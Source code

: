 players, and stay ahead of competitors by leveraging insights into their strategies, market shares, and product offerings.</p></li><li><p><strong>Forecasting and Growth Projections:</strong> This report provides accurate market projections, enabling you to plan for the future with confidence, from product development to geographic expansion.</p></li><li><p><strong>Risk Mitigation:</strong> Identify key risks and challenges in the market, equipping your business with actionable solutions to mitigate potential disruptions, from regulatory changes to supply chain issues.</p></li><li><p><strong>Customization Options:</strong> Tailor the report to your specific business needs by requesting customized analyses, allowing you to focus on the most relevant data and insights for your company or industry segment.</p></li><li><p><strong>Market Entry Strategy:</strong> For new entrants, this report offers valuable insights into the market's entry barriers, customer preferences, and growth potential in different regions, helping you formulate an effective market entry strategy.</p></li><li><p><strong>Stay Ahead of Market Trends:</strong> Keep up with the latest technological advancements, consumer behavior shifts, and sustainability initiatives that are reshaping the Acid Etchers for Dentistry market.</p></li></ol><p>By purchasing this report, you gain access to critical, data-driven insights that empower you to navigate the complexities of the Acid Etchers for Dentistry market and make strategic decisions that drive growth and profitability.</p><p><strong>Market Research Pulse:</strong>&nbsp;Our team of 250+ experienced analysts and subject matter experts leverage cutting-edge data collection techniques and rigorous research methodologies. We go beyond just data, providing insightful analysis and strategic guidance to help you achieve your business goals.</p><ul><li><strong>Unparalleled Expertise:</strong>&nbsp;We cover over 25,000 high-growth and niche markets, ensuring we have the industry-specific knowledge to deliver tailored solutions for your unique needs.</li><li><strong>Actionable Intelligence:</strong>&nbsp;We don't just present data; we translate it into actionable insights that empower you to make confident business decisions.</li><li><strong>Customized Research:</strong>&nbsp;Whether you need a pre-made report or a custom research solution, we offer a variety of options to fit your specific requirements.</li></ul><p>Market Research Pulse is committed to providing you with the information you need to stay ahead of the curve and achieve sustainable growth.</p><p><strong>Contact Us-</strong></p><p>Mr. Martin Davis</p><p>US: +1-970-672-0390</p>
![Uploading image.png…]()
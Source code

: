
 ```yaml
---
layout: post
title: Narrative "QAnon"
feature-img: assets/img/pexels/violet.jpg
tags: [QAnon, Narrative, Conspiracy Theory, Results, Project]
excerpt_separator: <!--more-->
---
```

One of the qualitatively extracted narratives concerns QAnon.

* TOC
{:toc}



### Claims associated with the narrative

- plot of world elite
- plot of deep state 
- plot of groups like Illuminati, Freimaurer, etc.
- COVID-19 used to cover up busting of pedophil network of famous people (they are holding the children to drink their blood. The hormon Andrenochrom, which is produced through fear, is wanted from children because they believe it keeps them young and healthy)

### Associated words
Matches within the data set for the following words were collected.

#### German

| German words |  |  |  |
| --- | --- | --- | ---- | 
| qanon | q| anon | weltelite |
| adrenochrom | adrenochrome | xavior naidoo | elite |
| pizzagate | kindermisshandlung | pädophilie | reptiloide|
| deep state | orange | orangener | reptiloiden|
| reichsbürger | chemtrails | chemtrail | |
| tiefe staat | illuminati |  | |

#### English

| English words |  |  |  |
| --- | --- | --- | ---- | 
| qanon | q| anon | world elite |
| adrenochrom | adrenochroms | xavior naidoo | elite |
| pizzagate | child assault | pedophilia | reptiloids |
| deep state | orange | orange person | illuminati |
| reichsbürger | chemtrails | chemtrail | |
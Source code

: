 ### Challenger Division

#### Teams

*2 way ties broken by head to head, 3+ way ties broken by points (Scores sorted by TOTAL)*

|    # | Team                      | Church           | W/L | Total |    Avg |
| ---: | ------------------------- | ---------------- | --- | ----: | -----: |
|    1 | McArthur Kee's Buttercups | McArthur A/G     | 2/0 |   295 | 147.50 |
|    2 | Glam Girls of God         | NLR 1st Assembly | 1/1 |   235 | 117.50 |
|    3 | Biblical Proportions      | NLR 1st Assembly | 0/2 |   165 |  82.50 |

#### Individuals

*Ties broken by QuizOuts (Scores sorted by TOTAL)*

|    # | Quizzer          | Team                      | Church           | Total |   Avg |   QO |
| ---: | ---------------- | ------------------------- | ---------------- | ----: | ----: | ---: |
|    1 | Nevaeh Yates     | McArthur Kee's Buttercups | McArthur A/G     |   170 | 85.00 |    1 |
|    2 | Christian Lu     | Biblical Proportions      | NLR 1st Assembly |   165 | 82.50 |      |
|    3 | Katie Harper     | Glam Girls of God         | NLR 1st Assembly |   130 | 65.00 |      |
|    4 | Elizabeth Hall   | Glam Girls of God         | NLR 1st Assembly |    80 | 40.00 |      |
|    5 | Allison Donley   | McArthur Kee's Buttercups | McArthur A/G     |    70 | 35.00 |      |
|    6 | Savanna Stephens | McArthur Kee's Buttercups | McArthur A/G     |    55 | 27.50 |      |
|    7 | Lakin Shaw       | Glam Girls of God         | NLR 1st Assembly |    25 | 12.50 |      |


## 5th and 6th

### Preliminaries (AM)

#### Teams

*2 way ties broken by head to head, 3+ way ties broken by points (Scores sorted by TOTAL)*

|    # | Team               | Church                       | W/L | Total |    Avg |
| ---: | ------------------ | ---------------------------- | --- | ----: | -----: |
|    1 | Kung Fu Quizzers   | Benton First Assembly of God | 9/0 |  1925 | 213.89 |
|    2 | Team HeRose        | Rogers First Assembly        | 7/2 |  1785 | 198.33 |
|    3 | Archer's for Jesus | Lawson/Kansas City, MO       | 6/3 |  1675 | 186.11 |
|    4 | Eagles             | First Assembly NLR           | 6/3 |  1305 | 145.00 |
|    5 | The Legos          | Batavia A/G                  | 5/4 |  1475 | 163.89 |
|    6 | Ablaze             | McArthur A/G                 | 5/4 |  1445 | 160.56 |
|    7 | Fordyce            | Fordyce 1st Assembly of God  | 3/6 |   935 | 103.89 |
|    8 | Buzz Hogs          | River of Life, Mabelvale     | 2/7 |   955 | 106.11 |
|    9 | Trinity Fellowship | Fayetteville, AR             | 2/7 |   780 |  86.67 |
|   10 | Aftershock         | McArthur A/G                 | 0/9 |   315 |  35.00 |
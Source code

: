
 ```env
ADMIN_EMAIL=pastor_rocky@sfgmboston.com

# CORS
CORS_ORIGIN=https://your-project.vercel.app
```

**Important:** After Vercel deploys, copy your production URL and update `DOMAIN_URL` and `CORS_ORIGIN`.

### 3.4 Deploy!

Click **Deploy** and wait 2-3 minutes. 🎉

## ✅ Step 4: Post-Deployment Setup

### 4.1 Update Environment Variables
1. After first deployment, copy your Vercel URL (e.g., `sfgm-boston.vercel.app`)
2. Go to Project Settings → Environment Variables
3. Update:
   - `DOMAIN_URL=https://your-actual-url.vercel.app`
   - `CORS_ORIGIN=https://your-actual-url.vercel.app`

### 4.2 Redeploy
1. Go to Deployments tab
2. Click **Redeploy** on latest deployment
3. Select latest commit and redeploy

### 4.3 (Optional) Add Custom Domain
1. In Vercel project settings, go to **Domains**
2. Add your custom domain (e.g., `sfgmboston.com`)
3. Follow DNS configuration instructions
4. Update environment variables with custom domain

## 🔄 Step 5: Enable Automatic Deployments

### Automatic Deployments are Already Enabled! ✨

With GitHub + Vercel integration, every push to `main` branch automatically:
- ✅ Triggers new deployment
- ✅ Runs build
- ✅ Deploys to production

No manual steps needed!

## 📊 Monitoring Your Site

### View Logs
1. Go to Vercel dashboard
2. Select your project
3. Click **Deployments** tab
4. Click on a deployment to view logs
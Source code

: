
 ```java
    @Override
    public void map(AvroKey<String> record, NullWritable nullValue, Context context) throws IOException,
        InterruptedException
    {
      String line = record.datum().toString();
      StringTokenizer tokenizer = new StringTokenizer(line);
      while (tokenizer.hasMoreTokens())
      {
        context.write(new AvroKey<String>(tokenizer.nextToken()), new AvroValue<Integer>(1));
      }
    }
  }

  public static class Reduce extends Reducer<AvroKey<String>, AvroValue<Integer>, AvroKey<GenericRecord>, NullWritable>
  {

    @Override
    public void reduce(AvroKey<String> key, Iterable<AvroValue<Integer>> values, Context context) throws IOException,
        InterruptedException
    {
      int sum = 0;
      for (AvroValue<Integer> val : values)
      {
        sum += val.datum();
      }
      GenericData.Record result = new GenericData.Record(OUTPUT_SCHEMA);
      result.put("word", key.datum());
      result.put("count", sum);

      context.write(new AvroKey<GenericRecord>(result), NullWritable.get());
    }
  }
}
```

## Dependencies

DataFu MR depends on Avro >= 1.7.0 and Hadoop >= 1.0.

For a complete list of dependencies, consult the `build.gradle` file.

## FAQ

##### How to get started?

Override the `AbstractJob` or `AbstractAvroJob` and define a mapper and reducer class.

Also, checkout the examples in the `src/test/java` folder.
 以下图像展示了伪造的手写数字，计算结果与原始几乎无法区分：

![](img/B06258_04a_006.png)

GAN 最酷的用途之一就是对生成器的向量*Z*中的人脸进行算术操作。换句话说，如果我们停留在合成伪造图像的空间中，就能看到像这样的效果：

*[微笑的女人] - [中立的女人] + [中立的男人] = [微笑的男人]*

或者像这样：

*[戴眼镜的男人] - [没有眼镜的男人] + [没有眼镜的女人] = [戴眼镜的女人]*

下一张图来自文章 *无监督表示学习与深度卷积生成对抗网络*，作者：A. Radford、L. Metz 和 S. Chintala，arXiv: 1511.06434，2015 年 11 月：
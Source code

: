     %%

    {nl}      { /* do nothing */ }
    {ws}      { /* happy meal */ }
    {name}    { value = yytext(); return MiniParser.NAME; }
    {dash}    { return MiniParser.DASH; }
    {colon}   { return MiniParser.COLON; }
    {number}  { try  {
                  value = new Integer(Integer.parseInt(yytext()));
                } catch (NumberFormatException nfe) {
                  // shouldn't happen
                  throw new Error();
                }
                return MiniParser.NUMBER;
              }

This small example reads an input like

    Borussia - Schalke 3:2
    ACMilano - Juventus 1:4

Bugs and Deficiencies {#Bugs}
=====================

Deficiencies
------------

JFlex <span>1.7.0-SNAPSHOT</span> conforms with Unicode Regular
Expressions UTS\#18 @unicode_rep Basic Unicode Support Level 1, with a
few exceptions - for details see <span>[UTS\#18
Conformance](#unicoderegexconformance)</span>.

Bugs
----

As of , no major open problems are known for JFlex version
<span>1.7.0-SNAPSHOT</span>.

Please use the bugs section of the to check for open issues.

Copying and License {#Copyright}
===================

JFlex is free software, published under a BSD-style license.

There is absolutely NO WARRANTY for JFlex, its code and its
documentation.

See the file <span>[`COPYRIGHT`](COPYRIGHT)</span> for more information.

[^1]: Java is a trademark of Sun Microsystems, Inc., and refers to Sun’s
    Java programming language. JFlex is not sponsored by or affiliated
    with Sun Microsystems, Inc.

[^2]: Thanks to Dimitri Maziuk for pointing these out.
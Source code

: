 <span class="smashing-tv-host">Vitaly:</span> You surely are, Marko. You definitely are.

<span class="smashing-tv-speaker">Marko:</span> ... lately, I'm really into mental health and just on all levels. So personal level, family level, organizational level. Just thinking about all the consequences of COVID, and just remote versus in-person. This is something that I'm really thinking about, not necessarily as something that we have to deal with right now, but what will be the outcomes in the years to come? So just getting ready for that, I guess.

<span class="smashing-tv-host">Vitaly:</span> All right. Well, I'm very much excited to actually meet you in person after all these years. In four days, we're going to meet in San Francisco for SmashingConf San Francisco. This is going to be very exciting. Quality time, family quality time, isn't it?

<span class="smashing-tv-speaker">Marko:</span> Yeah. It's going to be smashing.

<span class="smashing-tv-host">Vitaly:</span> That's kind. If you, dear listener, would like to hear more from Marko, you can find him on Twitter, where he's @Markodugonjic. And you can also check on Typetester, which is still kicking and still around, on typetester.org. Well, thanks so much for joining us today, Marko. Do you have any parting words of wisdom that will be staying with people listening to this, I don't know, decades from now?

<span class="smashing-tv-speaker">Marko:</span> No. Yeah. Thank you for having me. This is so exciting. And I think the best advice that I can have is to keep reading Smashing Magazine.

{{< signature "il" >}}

○ ○ ○ ○

• REQUIRED WORK: Retype exactly the span of lines from the one with "Also, checkout the" through the one with "happy meal */"; include both ends and omit the rest of the material.

• YOUR SOLUTION:
Also, checkout the examples in the `src/test/java` folder.
 以下图像展示了伪造的手写数字，计算结果与原始几乎无法区分：

![](img/B06258_04a_006.png)

GAN 最酷的用途之一就是对生成器的向量*Z*中的人脸进行算术操作。换句话说，如果我们停留在合成伪造图像的空间中，就能看到像这样的效果：

*[微笑的女人] - [中立的女人] + [中立的男人] = [微笑的男人]*

或者像这样：

*[戴眼镜的男人] - [没有眼镜的男人] + [没有眼镜的女人] = [戴眼镜的女人]*

下一张图来自文章 *无监督表示学习与深度卷积生成对抗网络*，作者：A. Radford、L. Metz 和 S. Chintala，arXiv: 1511.06434，2015 年 11 月：
Source code

:     %%

    {nl}      { /* do nothing */ }
    {ws}      { /* happy meal */ }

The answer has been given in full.